Afirma que «por primera vez en la historia de la virología se observa la entrada de un nuevo coronavirus, de un tipo ya conocido, en la población humana».

Tras haber provocado ya casi 270.000 muertes en todo el mundo, el coronavirus puede «quedarse con nosotros para siempre», opinó Alexánder Gorbalenya, profesor de la facultad de bioingeniería y bioinformática en la Universidad Estatal de Moscú y del centro médico de la Universidad de Leiden (Países Bajos), en una entrevista con RIA Novosti, en la que destacó que no podemos controlar su propagación.

El científico, quien lideró un grupo de especialistas que analizaron los genomas del nuevo virus y ayudaron a clasificarlo, afirmó que el SARS-CoV-2 «es menos patógeno» en comparación con otros coronavirus, como el SARS-CoV o el MERS-CoV, pero es más contagioso. «Esto impide contener la propagación de la infección por medio de un confinamiento flexible», indicó.

En el contexto de las diferencias entre los virus SARS-CoV y SARS-CoV-2, Gorbalenya las comparó con la que existe entre dos humanos, que al pertenecer a la especie Homo sapiens «pueden ser parecidos o diferentes por fuera», pero son «muy cercanos» a nivel genético.

El investigador destacó que generalmente los coronavirus coexisten con los representantes de una determinada especie, pero «con cierta regularidad —a escala de la evolución biológica— ‘saltan’ a los representantes de otra especie» y todavía se desconoce qué provocó este paso en el nuevo coronavirus. «Se puede creer que una serie de factores contribuye a esto, entre ellos el cambio del genoma viral, la proximidad física de los representantes de la ‘vieja’ y ‘nueva’ especies de portadores, el tamaño y la densidad de sus poblaciones […], así como la combinación de factores aleatorios y las regularidades de la reproducción del virus», dijo.

El científico reiteró que «por primera vez en la historia de la virología, de 100 años, se observa la entrada de un nuevo coronavirus, de un tipo ya conocido, en la población humana«. Al mismo tiempo, Gorbalenya aclaró que la epidemia causada por el SARS-CoV hace 17 años fue «la primera interacción» de este tipo de virus con los humanos, pero en aquel entonces se logró bloquear la propagación y el número total de infectados no superó los 10.000 casos, cifra muy pequeña en comparación con la población del planeta.

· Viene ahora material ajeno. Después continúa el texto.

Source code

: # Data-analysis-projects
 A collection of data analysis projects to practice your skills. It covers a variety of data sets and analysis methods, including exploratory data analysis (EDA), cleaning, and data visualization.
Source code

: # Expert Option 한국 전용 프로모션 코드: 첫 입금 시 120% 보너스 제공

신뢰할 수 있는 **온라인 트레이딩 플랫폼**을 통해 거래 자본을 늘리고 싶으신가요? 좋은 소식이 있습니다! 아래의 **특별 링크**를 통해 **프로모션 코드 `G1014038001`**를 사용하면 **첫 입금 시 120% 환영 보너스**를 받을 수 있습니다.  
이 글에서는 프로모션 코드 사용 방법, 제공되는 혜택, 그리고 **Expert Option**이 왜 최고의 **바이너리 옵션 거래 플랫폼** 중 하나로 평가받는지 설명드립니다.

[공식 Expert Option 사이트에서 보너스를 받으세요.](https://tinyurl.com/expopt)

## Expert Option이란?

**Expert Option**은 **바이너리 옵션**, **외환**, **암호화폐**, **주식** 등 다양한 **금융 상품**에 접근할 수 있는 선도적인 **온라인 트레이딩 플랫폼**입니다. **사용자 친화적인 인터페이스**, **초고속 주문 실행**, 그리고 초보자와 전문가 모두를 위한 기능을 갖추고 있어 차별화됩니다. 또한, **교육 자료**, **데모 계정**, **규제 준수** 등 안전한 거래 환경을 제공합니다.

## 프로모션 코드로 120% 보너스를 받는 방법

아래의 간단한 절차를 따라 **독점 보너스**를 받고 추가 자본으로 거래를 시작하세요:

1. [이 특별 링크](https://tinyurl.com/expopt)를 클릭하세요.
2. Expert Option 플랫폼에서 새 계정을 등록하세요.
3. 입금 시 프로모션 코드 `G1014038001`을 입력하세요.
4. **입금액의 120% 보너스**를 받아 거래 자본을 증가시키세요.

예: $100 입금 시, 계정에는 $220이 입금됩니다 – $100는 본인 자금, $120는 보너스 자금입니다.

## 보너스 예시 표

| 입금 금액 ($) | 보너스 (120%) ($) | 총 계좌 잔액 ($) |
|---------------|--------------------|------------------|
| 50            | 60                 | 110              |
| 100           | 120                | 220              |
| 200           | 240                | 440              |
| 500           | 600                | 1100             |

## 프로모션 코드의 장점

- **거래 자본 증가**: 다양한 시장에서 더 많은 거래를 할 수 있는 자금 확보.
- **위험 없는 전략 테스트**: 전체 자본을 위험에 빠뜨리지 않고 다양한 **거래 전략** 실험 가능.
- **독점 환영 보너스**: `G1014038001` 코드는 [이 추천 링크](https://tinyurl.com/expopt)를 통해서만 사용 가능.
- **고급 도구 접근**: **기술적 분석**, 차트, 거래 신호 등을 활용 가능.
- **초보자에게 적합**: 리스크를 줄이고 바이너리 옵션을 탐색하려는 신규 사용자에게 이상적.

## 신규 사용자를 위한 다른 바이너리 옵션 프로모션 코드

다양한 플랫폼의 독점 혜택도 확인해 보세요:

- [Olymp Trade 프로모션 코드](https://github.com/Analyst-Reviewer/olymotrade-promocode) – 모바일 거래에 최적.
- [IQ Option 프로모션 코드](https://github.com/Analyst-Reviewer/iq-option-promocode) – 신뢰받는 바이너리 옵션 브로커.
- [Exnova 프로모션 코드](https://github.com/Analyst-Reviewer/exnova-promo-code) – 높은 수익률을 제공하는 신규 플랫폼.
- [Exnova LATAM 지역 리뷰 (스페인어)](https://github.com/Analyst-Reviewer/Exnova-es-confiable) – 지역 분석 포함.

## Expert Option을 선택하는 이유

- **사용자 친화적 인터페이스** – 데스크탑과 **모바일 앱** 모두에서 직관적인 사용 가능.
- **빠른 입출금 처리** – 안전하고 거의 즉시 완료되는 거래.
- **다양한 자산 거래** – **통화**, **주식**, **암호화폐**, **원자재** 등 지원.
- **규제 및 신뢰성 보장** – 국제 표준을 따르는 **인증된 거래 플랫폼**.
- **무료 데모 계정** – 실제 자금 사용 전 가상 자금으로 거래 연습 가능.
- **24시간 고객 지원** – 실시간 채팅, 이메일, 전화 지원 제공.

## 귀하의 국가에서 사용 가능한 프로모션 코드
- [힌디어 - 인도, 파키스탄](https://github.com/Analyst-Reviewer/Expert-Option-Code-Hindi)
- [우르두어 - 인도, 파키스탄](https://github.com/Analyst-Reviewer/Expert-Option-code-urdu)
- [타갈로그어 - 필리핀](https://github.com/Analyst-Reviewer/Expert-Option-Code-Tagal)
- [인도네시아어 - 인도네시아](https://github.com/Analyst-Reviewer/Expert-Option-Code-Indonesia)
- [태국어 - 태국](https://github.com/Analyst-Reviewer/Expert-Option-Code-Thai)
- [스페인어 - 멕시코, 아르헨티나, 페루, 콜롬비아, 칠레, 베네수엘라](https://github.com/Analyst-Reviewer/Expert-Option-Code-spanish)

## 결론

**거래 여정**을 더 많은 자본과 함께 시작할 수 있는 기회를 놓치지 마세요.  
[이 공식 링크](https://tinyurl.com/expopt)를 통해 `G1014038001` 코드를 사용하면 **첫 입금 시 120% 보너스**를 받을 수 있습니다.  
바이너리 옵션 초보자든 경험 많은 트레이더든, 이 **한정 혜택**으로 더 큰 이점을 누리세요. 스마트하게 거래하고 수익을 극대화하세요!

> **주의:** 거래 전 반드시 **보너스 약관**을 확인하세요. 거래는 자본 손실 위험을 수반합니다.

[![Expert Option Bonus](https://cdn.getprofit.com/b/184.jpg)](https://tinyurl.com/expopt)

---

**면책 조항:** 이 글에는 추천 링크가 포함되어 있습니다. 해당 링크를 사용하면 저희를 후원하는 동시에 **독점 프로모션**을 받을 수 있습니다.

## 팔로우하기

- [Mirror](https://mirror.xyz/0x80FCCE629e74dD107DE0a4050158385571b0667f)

Una posible circulación sostenible del coronavirus

«Aparentemente, el SARS-CoV-2 se quedará con nosotros para siempre«, opinó el investigador, explicando que «no controlamos su propagación en nuestro planeta». Según sus declaraciones, todavía se dsconoce el número exacto de personas infectadas, que se encuentran «en casi todos los rincones» del mundo. En estas condiciones, en los países con un sistema de asistencia médica segura se puede frenar la propagación a través del confinamiento, mientras que en otras regiones «la epidemia probablemente continúe sin una demora significativa y puede llevar a una circulación sostenible del SARS-CoV-2″, declaró.

En ese contexto, sugirió que un proceso similiar ha ocurrido con otros coronavirus y afirmó que «este paralelo ofrece la esperanza» de que, incluso si el SARS-CoV-2 se convierte en un nuevo virus que circula constantemente, la patogenicidad de sus infecciones «cambiará y no será mayor» que la de otros de ese tipo.